Salt and Pepper Chicken

A crispy, flavorful dish with a perfect blend of seasoning. The crunchy exterior and tender meat make it a savory favorite, with just the right amount of spice.

Ingredients:

For the Chicken:
1 lb (450 g) boneless, skinless chicken thighs or breasts, cut into bite-sized pieces
1/2 cup all-purpose flour
1/4 cup cornstarch
1 teaspoon salt
1/2 teaspoon black pepper
1/2 teaspoon garlic powder
1/2 teaspoon onion powder
1/4 teaspoon paprika (optional)
1 egg, beaten
Vegetable oil (for frying)

For the Salt and Pepper Coating:
1 tablespoon salt
1 tablespoon black pepper
1 teaspoon Chinese five-spice powder (optional, for extra flavor)
1/2 teaspoon crushed red pepper flakes (optional, for heat)

For Garnish (Optional):
2-3 green onions, chopped
Fresh cilantro, chopped
Lemon wedges

Instructions:

Prepare the Chicken:
In a large bowl, mix together the flour, cornstarch, salt, black pepper, garlic powder, onion powder, and paprika (if using).
Dip the chicken pieces into the beaten egg, then coat them evenly with the flour mixture. Shake off any excess.

Heat the Oil:
Heat about 2 inches of vegetable oil in a large skillet or wok over medium-high heat. The oil should be hot enough that it sizzles when a piece of chicken is added (around 350°F or 175°C).

Fry the Chicken:
Carefully add the chicken pieces to the hot oil in batches, avoiding overcrowding. Fry until golden brown and crispy, about 4-6 minutes per batch.
Use a slotted spoon to remove the chicken from the oil and drain on paper towels.

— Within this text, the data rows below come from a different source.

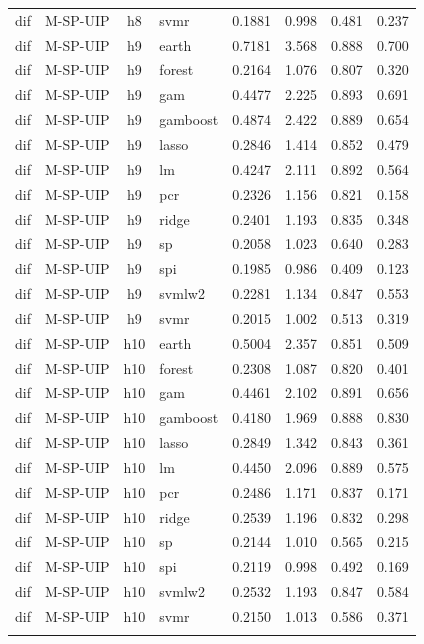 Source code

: \begin{ThreePartTable}
\begin{longtable}[t]{llclcccc}
dif & M-SP-UIP & h8 & svmr & 0.1881 & 0.998 & 0.481 & 0.237\\
\addlinespace
dif & M-SP-UIP & h9 & earth & 0.7181 & 3.568 & 0.888 & 0.700\\
dif & M-SP-UIP & h9 & forest & 0.2164 & 1.076 & 0.807 & 0.320\\
dif & M-SP-UIP & h9 & gam & 0.4477 & 2.225 & 0.893 & 0.691\\
dif & M-SP-UIP & h9 & gamboost & 0.4874 & 2.422 & 0.889 & 0.654\\
dif & M-SP-UIP & h9 & lasso & 0.2846 & 1.414 & 0.852 & 0.479\\
dif & M-SP-UIP & h9 & lm & 0.4247 & 2.111 & 0.892 & 0.564\\
dif & M-SP-UIP & h9 & pcr & 0.2326 & 1.156 & 0.821 & 0.158\\
dif & M-SP-UIP & h9 & ridge & 0.2401 & 1.193 & 0.835 & 0.348\\
dif & M-SP-UIP & h9 & sp & 0.2058 & 1.023 & 0.640 & 0.283\\
dif & M-SP-UIP & h9 & spi & 0.1985 & 0.986 & 0.409 & 0.123\\
dif & M-SP-UIP & h9 & svmlw2 & 0.2281 & 1.134 & 0.847 & 0.553\\
dif & M-SP-UIP & h9 & svmr & 0.2015 & 1.002 & 0.513 & 0.319\\
\addlinespace
dif & M-SP-UIP & h10 & earth & 0.5004 & 2.357 & 0.851 & 0.509\\
dif & M-SP-UIP & h10 & forest & 0.2308 & 1.087 & 0.820 & 0.401\\
dif & M-SP-UIP & h10 & gam & 0.4461 & 2.102 & 0.891 & 0.656\\
dif & M-SP-UIP & h10 & gamboost & 0.4180 & 1.969 & 0.888 & 0.830\\
dif & M-SP-UIP & h10 & lasso & 0.2849 & 1.342 & 0.843 & 0.361\\
dif & M-SP-UIP & h10 & lm & 0.4450 & 2.096 & 0.889 & 0.575\\
dif & M-SP-UIP & h10 & pcr & 0.2486 & 1.171 & 0.837 & 0.171\\
dif & M-SP-UIP & h10 & ridge & 0.2539 & 1.196 & 0.832 & 0.298\\
dif & M-SP-UIP & h10 & sp & 0.2144 & 1.010 & 0.565 & 0.215\\
dif & M-SP-UIP & h10 & spi & 0.2119 & 0.998 & 0.492 & 0.169\\
dif & M-SP-UIP & h10 & svmlw2 & 0.2532 & 1.193 & 0.847 & 0.584\\
dif & M-SP-UIP & h10 & svmr & 0.2150 & 1.013 & 0.586 & 0.371\\
\addlinespace

\end{longtable}
\end{ThreePartTable}
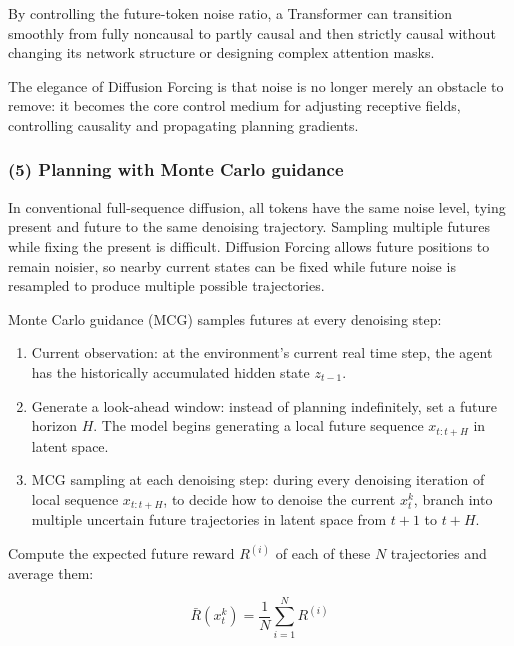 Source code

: By controlling the future-token noise ratio, a Transformer can transition smoothly from fully noncausal to partly causal and then strictly causal without changing its network structure or designing complex attention masks.

The elegance of Diffusion Forcing is that noise is no longer merely an obstacle to remove: it becomes the core control medium for adjusting receptive fields, controlling causality and propagating planning gradients.

\hypertarget{planning-with-monte-carlo-guidance}{%
\subsubsection{(5) Planning with Monte Carlo guidance}\label{planning-with-monte-carlo-guidance}}

In conventional full-sequence diffusion, all tokens have the same noise level, tying present and future to the same denoising trajectory. Sampling multiple futures while fixing the present is difficult. Diffusion Forcing allows future positions to remain noisier, so nearby current states can be fixed while future noise is resampled to produce multiple possible trajectories.

Monte Carlo guidance (MCG) samples futures at every denoising step:

\begin{enumerate}
\def\labelenumi{\arabic{enumi}.}
\tightlist
\item
  Current observation: at the environment's current real time step, the agent has the historically accumulated hidden state \(z_{t-1}\).
\item
  Generate a look-ahead window: instead of planning indefinitely, set a future horizon \(H\). The model begins generating a local future sequence \(x_{t:t+H}\) in latent space.
\item
  MCG sampling at each denoising step: during every denoising iteration of local sequence \(x_{t:t+H}\), to decide how to denoise the current \(x_t^k\), branch into multiple uncertain future trajectories in latent space from \(t+1\) to \(t+H\).
\end{enumerate}

Compute the expected future reward \(R^{(i)}\) of each of these \(N\) trajectories and average them:

\[
\bar{R}(x_t^k)=\frac{1}{N}\sum_{i=1}^N R^{(i)}
\]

Prepare the Salt and Pepper Coating:
In a small bowl, mix together the salt, black pepper, Chinese five-spice powder (if using), and crushed red pepper flakes (if using).

Coat the Chicken:
While the chicken is still warm, sprinkle or toss it with the salt and pepper mixture.

Garnish and Serve:
Garnish with chopped green onions and fresh cilantro if desired.
Serve with lemon wedges on the side.

Enjoy:
Salt and Pepper Chicken is a flavorful and crispy dish that’s

perfect as an appetizer, snack, or main course. It pairs well with steamed rice or as part of a larger meal with vegetables.